[Collected data]
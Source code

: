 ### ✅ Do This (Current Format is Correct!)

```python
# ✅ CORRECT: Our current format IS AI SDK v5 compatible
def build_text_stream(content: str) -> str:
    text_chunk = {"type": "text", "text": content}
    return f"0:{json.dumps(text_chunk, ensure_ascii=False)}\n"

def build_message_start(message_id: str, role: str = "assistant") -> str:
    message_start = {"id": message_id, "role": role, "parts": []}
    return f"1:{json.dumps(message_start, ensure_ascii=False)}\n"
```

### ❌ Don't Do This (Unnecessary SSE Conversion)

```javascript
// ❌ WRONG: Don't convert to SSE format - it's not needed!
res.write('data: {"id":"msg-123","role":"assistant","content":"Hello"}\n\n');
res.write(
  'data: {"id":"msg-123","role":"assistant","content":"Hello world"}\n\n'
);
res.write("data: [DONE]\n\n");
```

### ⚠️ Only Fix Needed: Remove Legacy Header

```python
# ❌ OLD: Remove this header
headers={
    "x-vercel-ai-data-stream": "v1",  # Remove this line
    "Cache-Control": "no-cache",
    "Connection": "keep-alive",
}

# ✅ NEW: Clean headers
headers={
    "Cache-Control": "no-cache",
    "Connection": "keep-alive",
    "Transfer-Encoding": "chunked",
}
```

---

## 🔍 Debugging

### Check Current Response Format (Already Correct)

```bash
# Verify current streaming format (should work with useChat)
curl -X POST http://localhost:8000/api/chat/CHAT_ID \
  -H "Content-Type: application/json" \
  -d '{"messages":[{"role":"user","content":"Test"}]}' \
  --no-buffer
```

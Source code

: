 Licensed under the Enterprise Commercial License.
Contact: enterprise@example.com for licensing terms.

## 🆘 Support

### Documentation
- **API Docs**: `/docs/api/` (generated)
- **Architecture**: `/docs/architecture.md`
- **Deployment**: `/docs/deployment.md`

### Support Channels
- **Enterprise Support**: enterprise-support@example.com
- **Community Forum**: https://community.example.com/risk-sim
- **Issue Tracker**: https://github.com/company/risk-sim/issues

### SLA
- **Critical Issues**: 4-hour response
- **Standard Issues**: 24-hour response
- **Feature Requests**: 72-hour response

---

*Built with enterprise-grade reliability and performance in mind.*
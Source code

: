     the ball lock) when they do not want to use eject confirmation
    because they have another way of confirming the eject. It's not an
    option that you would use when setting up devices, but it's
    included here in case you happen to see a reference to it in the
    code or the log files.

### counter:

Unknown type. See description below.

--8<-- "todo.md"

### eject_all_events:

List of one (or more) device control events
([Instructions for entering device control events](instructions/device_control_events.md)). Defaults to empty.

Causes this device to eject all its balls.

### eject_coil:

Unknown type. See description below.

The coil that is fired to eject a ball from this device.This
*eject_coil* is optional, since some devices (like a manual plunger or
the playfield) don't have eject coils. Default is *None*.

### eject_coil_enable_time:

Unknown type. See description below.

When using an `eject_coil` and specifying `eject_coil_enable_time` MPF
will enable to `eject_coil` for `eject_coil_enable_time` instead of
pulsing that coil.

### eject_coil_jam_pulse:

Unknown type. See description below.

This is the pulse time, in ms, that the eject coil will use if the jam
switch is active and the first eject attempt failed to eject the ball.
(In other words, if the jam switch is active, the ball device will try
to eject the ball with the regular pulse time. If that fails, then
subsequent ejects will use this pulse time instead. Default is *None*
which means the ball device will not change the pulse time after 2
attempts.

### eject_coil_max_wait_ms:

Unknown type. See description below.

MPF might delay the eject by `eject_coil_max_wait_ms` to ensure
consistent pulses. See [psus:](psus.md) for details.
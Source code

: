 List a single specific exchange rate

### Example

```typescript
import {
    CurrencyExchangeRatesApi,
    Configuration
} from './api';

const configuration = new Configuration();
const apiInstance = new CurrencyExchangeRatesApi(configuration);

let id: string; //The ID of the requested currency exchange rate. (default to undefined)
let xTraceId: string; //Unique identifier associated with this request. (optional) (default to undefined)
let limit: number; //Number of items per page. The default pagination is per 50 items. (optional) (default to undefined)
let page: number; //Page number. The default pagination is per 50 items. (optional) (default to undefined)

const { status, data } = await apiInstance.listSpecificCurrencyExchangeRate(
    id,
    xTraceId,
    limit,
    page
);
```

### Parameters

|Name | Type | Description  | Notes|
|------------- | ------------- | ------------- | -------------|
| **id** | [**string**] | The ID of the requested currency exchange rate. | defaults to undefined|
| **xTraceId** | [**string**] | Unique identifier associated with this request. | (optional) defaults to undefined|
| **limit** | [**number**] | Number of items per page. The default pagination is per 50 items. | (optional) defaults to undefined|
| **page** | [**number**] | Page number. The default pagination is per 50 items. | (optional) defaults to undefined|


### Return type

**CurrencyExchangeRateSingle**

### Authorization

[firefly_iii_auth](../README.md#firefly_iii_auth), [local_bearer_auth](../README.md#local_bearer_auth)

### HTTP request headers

### Exercise instructions
Filter the records for the word "items" and show every line that has it.

### Output for this exercise
let limit: number; //Number of items per page. The default pagination is per 50 items. (optional) (default to undefined)
let page: number; //Page number. The default pagination is per 50 items. (optional) (default to undefined)
| **limit** | [**number**] | Number of items per page. The default pagination is per 50 items. | (optional) defaults to undefined|
| **page** | [**number**] | Page number. The default pagination is per 50 items. | (optional) defaults to undefined|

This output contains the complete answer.